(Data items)
-----

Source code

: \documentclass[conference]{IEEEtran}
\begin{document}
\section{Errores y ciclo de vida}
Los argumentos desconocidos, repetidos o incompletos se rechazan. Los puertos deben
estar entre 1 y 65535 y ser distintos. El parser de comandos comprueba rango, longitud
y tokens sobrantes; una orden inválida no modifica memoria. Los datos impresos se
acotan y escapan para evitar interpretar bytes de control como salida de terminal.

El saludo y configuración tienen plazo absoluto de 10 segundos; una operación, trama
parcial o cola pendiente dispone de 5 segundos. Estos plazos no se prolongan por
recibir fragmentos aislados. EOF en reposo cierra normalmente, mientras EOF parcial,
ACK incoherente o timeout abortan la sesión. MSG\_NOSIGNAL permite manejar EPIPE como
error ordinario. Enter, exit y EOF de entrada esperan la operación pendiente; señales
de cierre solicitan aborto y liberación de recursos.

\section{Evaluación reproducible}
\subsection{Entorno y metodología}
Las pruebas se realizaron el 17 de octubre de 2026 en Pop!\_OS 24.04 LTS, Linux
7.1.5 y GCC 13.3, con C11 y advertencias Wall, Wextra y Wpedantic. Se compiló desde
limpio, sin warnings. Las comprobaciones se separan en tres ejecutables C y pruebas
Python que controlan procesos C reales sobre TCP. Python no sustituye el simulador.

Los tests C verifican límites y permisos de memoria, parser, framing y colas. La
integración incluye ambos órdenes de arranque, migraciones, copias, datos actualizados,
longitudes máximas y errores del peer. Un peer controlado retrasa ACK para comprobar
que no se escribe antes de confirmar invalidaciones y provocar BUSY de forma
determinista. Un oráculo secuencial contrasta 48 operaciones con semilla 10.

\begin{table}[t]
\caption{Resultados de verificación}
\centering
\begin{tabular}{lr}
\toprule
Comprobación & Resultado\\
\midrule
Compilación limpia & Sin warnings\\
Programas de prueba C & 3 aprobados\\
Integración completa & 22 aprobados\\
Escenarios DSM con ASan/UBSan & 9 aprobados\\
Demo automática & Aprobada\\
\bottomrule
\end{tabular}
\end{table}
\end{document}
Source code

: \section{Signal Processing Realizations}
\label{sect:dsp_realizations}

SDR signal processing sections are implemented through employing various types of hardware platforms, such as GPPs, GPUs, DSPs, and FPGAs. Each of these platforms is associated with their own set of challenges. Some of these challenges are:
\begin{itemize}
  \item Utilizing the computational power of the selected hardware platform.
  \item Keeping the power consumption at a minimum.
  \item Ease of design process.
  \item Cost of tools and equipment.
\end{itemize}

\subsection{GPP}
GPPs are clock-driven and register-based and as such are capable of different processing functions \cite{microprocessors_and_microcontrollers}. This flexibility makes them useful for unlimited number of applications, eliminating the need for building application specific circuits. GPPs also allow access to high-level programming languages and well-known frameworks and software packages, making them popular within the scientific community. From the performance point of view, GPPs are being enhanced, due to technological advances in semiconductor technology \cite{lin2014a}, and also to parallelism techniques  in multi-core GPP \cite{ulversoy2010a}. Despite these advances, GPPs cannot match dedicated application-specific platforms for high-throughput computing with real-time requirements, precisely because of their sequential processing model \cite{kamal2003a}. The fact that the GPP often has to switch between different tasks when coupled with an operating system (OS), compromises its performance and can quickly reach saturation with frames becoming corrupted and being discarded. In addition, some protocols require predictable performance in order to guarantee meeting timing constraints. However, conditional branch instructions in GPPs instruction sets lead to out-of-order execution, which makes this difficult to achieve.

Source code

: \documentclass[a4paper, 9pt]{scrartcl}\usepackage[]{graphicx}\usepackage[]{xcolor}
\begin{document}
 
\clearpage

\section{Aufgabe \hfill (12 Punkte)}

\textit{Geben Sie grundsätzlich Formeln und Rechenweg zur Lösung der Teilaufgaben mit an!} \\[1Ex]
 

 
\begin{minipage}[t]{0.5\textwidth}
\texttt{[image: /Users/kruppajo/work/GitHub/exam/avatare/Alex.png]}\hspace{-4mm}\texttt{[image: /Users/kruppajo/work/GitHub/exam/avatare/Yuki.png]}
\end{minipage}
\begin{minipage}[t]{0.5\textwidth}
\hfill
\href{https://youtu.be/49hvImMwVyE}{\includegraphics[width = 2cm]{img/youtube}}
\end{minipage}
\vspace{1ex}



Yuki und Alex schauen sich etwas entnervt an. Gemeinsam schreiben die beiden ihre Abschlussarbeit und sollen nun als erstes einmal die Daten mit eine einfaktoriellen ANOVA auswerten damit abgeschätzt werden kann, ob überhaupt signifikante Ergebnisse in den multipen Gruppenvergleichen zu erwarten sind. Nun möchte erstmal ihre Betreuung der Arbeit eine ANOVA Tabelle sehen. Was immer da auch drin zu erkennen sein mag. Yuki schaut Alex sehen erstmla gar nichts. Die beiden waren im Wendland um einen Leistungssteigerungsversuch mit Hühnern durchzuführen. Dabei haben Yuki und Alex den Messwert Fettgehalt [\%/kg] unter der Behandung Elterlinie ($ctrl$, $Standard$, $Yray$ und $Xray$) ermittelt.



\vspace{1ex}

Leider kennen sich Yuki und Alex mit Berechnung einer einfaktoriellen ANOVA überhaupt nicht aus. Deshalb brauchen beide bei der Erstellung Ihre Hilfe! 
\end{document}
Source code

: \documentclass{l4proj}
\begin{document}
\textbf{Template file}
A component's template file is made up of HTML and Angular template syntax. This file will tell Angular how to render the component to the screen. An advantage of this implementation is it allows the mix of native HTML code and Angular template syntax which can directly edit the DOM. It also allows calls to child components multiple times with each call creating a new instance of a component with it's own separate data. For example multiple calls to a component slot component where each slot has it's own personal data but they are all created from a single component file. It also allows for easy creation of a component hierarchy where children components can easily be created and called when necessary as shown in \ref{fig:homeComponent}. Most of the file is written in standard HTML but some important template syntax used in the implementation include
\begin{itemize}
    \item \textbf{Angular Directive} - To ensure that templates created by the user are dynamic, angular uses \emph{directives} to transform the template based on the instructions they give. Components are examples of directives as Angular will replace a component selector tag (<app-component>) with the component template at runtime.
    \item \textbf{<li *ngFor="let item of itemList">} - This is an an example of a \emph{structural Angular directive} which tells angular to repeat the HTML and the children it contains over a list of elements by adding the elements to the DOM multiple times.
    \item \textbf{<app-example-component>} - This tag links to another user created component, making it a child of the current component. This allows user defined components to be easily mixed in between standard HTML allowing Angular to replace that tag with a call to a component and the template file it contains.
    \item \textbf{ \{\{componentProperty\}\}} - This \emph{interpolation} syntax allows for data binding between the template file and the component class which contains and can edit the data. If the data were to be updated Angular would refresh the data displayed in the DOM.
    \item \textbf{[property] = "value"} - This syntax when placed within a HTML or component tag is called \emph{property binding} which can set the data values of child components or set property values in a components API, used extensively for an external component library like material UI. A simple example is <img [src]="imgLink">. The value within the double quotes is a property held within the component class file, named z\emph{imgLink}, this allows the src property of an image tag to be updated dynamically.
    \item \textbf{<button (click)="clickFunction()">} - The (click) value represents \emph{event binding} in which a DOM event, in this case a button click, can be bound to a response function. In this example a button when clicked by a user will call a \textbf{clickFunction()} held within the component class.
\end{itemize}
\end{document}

-----

→ **Brief**:
List every line above that holds the word "their".

→ **Answer to this task**:
SDR signal processing sections are implemented through employing various types of hardware platforms, such as GPPs, GPUs, DSPs, and FPGAs. Each of these platforms is associated with their own set of challenges. Some of these challenges are:
GPPs are clock-driven and register-based and as such are capable of different processing functions \cite{microprocessors_and_microcontrollers}. This flexibility makes them useful for unlimited number of applications, eliminating the need for building application specific circuits. GPPs also allow access to high-level programming languages and well-known frameworks and software packages, making them popular within the scientific community. From the performance point of view, GPPs are being enhanced, due to technological advances in semiconductor technology \cite{lin2014a}, and also to parallelism techniques  in multi-core GPP \cite{ulversoy2010a}. Despite these advances, GPPs cannot match dedicated application-specific platforms for high-throughput computing with real-time requirements, precisely because of their sequential processing model \cite{kamal2003a}. The fact that the GPP often has to switch between different tasks when coupled with an operating system (OS), compromises its performance and can quickly reach saturation with frames becoming corrupted and being discarded. In addition, some protocols require predictable performance in order to guarantee meeting timing constraints. However, conditional branch instructions in GPPs instruction sets lead to out-of-order execution, which makes this difficult to achieve.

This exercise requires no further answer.